On 15th of April Marc Masurovsky, co-founder of the Holocaust Art Restitution Project, had published his presentation for the annual conference of the Lawyers’ Committee for Cultural Heritage Preservation (LCCHP), which took place in Washington, DC a couple of days earlier. There, he had remarked that he has “always viewed restitution, as part of an overall healing process, a salve on a trans-generational traumatic scar”.

But restitution is a complex issue, all sorts of complications and ethics come into play, as well as the politics and historical imbalances that have created those positions of privilege that have allowed the removals. An exact understanding of the circumstances that have caused the artefacts to change location is therefore essential to establish a position of competence.

Another passage of his talk is worth quoting as it coincides with my thoughts again: “From an ethical and moral standpoint, the repatriation of looted objects to autocratic and dictatorial nations can be viewed as problematic. But what is the alternative? Prevent those objects from returning to their source? Under what pretense? That we are morally and culturally superior? If we follow those arguments, we are no better than 19th century colonial adventurers who viewed the “others” as inferiors and whose assets should best be handled by the Western world. We cannot allow ourselves to think that we are morally superior to anyone.”

Although he was talking about contemporary looted objects and holocaust restitution, the concept applies to some historical acquisitions. So many times, the argument that Western European museums provide a safe haven for artefacts that would have otherwise been damaged, destroyed or forgotten, has been used to discard claims of restitution. But who says that one population has righter than another to hold an object?

“Art objects are an integral part of our individual and collective memory of the past and the present. They are an extension of who and what we are. For those reasons, it is as important to transcribe faithfully and truthfully the story of these objects as it is to recover them. Every cultural object, regardless of origin, deserves a thoroughly fleshed out provenance before it is displayed or traded. Ignorance, arrogance and greed are the enemy. One way to forestall future acts of State-sanctioned plunder is to ensure that the history of these objects and their owners is written, published, disseminated and taught to as wide a public as possible.” I have been doing exactly that. By teaching my history of collecting course and researching the way antiquities have arrived to museums, I have been trying to sensibilise the public to the necessity to come to terms with this history. In particular, I believe that the best way forward for encyclopaedic museums is for them to open up their archives to the public, providing absolute transparency about the history of their collections. This clarity of position will allow a constructive conversation about their future.
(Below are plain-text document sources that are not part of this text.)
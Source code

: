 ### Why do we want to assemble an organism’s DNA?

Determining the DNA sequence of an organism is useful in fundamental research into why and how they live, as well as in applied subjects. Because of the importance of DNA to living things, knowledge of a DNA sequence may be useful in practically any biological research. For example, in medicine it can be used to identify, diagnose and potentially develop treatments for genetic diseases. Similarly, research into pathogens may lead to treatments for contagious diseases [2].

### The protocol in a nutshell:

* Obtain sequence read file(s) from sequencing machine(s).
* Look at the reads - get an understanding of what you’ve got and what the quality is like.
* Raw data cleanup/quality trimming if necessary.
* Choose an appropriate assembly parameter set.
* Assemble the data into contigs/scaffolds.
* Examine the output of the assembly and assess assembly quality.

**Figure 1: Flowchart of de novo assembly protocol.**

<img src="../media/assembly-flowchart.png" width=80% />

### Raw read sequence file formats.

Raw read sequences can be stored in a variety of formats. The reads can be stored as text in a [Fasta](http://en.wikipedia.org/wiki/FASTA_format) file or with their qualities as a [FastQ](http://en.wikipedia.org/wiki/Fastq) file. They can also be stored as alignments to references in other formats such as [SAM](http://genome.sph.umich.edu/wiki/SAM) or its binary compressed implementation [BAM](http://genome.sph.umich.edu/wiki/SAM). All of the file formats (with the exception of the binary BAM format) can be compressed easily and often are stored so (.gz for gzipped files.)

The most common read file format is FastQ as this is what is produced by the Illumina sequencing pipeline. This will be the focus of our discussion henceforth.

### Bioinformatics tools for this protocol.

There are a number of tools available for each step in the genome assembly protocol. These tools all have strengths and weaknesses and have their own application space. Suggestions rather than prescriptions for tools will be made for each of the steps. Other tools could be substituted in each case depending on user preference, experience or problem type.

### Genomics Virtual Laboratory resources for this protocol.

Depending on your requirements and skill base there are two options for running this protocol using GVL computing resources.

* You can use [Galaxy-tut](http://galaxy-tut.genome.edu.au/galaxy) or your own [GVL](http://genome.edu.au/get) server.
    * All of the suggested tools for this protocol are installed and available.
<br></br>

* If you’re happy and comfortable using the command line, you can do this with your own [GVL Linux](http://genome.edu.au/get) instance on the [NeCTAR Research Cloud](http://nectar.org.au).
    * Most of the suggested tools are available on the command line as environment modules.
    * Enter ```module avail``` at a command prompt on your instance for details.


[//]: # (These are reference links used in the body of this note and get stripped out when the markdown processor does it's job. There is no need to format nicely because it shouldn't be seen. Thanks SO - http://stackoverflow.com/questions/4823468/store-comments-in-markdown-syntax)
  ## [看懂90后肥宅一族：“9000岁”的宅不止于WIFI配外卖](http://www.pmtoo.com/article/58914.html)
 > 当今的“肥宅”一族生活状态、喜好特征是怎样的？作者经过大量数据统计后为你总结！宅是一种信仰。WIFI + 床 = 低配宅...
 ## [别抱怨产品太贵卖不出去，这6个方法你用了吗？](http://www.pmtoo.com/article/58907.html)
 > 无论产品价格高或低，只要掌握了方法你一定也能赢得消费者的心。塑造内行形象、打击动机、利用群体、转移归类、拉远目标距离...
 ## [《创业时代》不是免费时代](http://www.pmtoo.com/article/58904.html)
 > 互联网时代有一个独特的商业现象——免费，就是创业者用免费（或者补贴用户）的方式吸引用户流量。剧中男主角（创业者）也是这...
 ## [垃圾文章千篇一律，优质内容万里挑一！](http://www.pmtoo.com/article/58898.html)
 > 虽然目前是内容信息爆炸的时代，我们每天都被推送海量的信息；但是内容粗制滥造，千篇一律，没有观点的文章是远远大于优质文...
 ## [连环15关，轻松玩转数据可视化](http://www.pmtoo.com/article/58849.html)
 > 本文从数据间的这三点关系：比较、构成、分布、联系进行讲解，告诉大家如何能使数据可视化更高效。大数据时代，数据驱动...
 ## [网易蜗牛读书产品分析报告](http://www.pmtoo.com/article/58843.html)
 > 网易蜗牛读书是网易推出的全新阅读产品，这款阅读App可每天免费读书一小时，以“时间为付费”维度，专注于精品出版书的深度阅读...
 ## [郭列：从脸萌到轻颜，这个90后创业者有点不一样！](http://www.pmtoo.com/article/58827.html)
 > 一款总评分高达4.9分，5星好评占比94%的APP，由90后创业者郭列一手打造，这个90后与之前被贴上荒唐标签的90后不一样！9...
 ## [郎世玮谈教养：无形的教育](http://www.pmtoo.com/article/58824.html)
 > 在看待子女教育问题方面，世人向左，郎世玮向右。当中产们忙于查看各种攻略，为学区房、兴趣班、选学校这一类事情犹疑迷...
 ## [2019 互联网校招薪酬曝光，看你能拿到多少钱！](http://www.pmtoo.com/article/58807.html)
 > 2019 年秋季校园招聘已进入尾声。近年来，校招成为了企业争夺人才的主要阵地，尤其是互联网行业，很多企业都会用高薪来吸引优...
Masurovsky therefore, concludes where I started, with the conviction that the history of collecting, the study of the archival documentation of museums and public records that allow us to recover the full undisclosed story of those acquisitions, is the essential passage to open a future of collaboration and peaceful, unresentful exploration of the future. Teaching that history, is just as essential. So, the week finished decisively in a positive note, with the announcement that the German government is pouring money into doing exactly that. I wonder how long it will take for the British government to start focusing its attention on these issues. The foundation of the Schools of Archaeology in Athens was financed first by the French in 1846 with Germany following suit in 1876. The British School of Archaeology was eventually established ten years later at the invitation of the Greek government and the donation of land to build on.